Por Leandro Albani*. Boxeo y literatura. Un cuento enviado por el autor especialmente para Marcha**.
El hotel tiene pocas luces. Una hilera de focos intermitentes sigue la misma línea que los pasillos abiertos. En la planta baja, las baldosas son suaves y frescas. En el piso de arriba la brisa llega directa y con olor a tierra. Los pasillos dan al estacionamiento, techado con el cielo, y más allá la ruta es serena.
Llego a la medianoche. Necesito tomar una gaseosa fría y comer algo. El encargado del hotel, medio dormido, me dice que el bar está cerrado. El bar: una sala pequeña, un ventanal frente a los árboles y el campo, tres mesas de plástico, algunas sillas, una heladera y un mostrador de madera barata. El encargado me mira y dice: no se preocupe, amigo. Saca una lata de una caja de cartón. No está muy fresca, y sonríe. En el medio de esta mierda es bueno encontrar tipos así. Pienso eso y el cansancio me atrapa. Hace dos días que no duermo y hasta ahora todo fue manejar y quemar kilómetros. Escapar y volar.
Creo que nadie sabe dónde estoy, aunque no lo tengo del todo claro. Escapar y perderme, me digo.

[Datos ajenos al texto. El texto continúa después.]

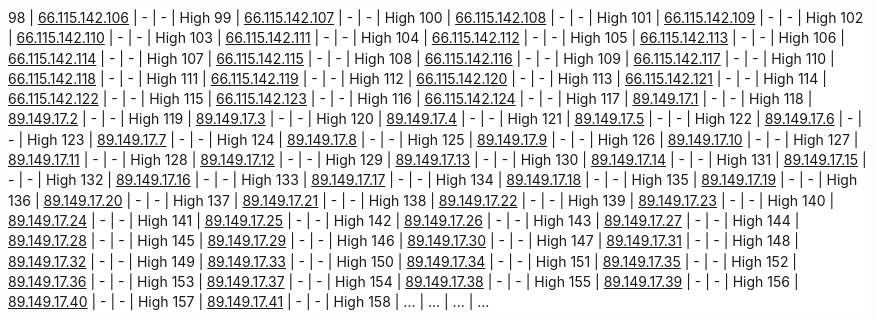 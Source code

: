 98 | [66.115.142.106](https://vuldb.com/?ip.66.115.142.106) | - | - | High
99 | [66.115.142.107](https://vuldb.com/?ip.66.115.142.107) | - | - | High
100 | [66.115.142.108](https://vuldb.com/?ip.66.115.142.108) | - | - | High
101 | [66.115.142.109](https://vuldb.com/?ip.66.115.142.109) | - | - | High
102 | [66.115.142.110](https://vuldb.com/?ip.66.115.142.110) | - | - | High
103 | [66.115.142.111](https://vuldb.com/?ip.66.115.142.111) | - | - | High
104 | [66.115.142.112](https://vuldb.com/?ip.66.115.142.112) | - | - | High
105 | [66.115.142.113](https://vuldb.com/?ip.66.115.142.113) | - | - | High
106 | [66.115.142.114](https://vuldb.com/?ip.66.115.142.114) | - | - | High
107 | [66.115.142.115](https://vuldb.com/?ip.66.115.142.115) | - | - | High
108 | [66.115.142.116](https://vuldb.com/?ip.66.115.142.116) | - | - | High
109 | [66.115.142.117](https://vuldb.com/?ip.66.115.142.117) | - | - | High
110 | [66.115.142.118](https://vuldb.com/?ip.66.115.142.118) | - | - | High
111 | [66.115.142.119](https://vuldb.com/?ip.66.115.142.119) | - | - | High
112 | [66.115.142.120](https://vuldb.com/?ip.66.115.142.120) | - | - | High
113 | [66.115.142.121](https://vuldb.com/?ip.66.115.142.121) | - | - | High
114 | [66.115.142.122](https://vuldb.com/?ip.66.115.142.122) | - | - | High
115 | [66.115.142.123](https://vuldb.com/?ip.66.115.142.123) | - | - | High
116 | [66.115.142.124](https://vuldb.com/?ip.66.115.142.124) | - | - | High
117 | [89.149.17.1](https://vuldb.com/?ip.89.149.17.1) | - | - | High
118 | [89.149.17.2](https://vuldb.com/?ip.89.149.17.2) | - | - | High
119 | [89.149.17.3](https://vuldb.com/?ip.89.149.17.3) | - | - | High
120 | [89.149.17.4](https://vuldb.com/?ip.89.149.17.4) | - | - | High
121 | [89.149.17.5](https://vuldb.com/?ip.89.149.17.5) | - | - | High
122 | [89.149.17.6](https://vuldb.com/?ip.89.149.17.6) | - | - | High
123 | [89.149.17.7](https://vuldb.com/?ip.89.149.17.7) | - | - | High
124 | [89.149.17.8](https://vuldb.com/?ip.89.149.17.8) | - | - | High
125 | [89.149.17.9](https://vuldb.com/?ip.89.149.17.9) | - | - | High
126 | [89.149.17.10](https://vuldb.com/?ip.89.149.17.10) | - | - | High
127 | [89.149.17.11](https://vuldb.com/?ip.89.149.17.11) | - | - | High
128 | [89.149.17.12](https://vuldb.com/?ip.89.149.17.12) | - | - | High
129 | [89.149.17.13](https://vuldb.com/?ip.89.149.17.13) | - | - | High
130 | [89.149.17.14](https://vuldb.com/?ip.89.149.17.14) | - | - | High
131 | [89.149.17.15](https://vuldb.com/?ip.89.149.17.15) | - | - | High
132 | [89.149.17.16](https://vuldb.com/?ip.89.149.17.16) | - | - | High
133 | [89.149.17.17](https://vuldb.com/?ip.89.149.17.17) | - | - | High
134 | [89.149.17.18](https://vuldb.com/?ip.89.149.17.18) | - | - | High
135 | [89.149.17.19](https://vuldb.com/?ip.89.149.17.19) | - | - | High
136 | [89.149.17.20](https://vuldb.com/?ip.89.149.17.20) | - | - | High
137 | [89.149.17.21](https://vuldb.com/?ip.89.149.17.21) | - | - | High
138 | [89.149.17.22](https://vuldb.com/?ip.89.149.17.22) | - | - | High
139 | [89.149.17.23](https://vuldb.com/?ip.89.149.17.23) | - | - | High
140 | [89.149.17.24](https://vuldb.com/?ip.89.149.17.24) | - | - | High
141 | [89.149.17.25](https://vuldb.com/?ip.89.149.17.25) | - | - | High
142 | [89.149.17.26](https://vuldb.com/?ip.89.149.17.26) | - | - | High
143 | [89.149.17.27](https://vuldb.com/?ip.89.149.17.27) | - | - | High
144 | [89.149.17.28](https://vuldb.com/?ip.89.149.17.28) | - | - | High
145 | [89.149.17.29](https://vuldb.com/?ip.89.149.17.29) | - | - | High
146 | [89.149.17.30](https://vuldb.com/?ip.89.149.17.30) | - | - | High
147 | [89.149.17.31](https://vuldb.com/?ip.89.149.17.31) | - | - | High
148 | [89.149.17.32](https://vuldb.com/?ip.89.149.17.32) | - | - | High
149 | [89.149.17.33](https://vuldb.com/?ip.89.149.17.33) | - | - | High
150 | [89.149.17.34](https://vuldb.com/?ip.89.149.17.34) | - | - | High
151 | [89.149.17.35](https://vuldb.com/?ip.89.149.17.35) | - | - | High
152 | [89.149.17.36](https://vuldb.com/?ip.89.149.17.36) | - | - | High
153 | [89.149.17.37](https://vuldb.com/?ip.89.149.17.37) | - | - | High
154 | [89.149.17.38](https://vuldb.com/?ip.89.149.17.38) | - | - | High
155 | [89.149.17.39](https://vuldb.com/?ip.89.149.17.39) | - | - | High
156 | [89.149.17.40](https://vuldb.com/?ip.89.149.17.40) | - | - | High
157 | [89.149.17.41](https://vuldb.com/?ip.89.149.17.41) | - | - | High
158 | ... | ... | ... | ...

Solo quiero dormir y despertarme con la mente un poco más limpia.
-No lo matés- me dijo Jiménez- Boxealo, boludealo, pero no lo matés. El pendejo se cree Alí, pero lo único que tiene es un padre con guita, poder y con la capacidad de mandar al Papa si una mañana se despierta cruzado.
Le hice caso a Jiménez, que se veía tranquilo en el rincón. Pero después todo se diluyó. Había quedado tan desprotegido, tan a tiro de la izquierda, que no me pude contener. El gancho fue directo a la mandíbula. En esa fracción de segundo que va de lanzar el golpe a conectarlo, creo que traté de frenar la mano. Por lo visto no funcionó. Cuando el pendejo cayó seco en el ring, lo miré a Jiménez. Tenía la cara pálida y una expresión de asombro y terror. Pobre viejo, seguro que ya pasó a mejor vida. Es lo único que no me voy a perdonar: que el viejo la haya ligado siendo tan buen tipo. ¿Qué necesidad tenía de tumbar a ese pibe? Ninguna. No hay razones reales. Ya había cobrado la bolsa, mis tiempos como boxeador estaban acabados y de las épocas pasadas de gloria había sobrevivido bastante bien. En esa noche, donde el espectáculo tenía que reinar, donde la mentira era el motor para entretener y el deporte era una excusa para ganar buen dinero, saqué un gancho directo y le destruí la cara y el futuro a ese pendejo. Después de mirar la cara de espanto de Jiménez, automáticamente pensé en el padre de ese pibe. Y sin perder el tiempo bajé del ring, corrí al vestuario y agarré el bolso. Salí, me monté al auto y ahora estoy acá, con el único objetivo de cruzar la frontera y que eso me permita escapar de mis cazadores.
El encargado del hotel me da la llave. Habitación 11, en el primer piso, que duerma bien. Le agradezco. Hace dos días que no duermo. Es el mismo tiempo en que me llevo cagando la vida.
* El autor nació el 30 de junio de 1980 en la ciudad de Pergamino, provincia de Buenos Aires. Ha publicado los libros de cuentos Mapas nocturnos y En el barro.